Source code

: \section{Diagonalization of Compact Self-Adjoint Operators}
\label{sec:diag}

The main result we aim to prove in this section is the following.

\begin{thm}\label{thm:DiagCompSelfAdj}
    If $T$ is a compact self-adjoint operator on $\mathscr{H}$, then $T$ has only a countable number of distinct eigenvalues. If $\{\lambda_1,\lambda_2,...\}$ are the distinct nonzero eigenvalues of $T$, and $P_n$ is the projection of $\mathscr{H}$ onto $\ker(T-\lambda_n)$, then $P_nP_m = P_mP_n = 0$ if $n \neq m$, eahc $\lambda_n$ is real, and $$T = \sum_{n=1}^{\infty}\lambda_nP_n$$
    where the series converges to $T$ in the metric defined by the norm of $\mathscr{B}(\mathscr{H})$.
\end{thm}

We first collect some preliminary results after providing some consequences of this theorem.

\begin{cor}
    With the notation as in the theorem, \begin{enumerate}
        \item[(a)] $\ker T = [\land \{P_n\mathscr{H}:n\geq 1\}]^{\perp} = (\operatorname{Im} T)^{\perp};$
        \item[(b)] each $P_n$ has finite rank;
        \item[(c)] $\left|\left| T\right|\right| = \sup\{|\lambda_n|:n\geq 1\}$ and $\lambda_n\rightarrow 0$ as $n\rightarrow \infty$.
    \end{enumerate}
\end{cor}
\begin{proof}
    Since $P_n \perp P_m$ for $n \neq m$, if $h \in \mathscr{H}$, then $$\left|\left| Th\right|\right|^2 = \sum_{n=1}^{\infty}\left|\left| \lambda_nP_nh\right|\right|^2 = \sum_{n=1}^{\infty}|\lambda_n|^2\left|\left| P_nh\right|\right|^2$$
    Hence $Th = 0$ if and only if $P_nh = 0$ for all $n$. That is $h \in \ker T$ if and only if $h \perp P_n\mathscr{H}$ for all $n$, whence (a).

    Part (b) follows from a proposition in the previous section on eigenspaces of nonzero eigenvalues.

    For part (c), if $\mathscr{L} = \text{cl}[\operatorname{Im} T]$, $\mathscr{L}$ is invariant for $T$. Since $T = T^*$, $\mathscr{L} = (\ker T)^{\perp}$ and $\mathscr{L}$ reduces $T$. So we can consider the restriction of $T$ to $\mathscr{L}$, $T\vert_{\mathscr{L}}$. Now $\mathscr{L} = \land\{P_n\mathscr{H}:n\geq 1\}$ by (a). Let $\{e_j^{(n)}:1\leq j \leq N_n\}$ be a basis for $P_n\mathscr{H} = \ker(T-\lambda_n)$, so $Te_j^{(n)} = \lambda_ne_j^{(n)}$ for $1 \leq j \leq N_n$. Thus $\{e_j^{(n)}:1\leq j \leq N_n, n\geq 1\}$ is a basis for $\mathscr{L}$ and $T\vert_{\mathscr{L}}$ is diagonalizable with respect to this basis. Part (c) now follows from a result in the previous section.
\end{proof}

▬▬▬▬▬▬

Filter the entries and copy out every line with the word "label".

* [Your solution]:
\label{sec:diag}
\begin{thm}\label{thm:DiagCompSelfAdj}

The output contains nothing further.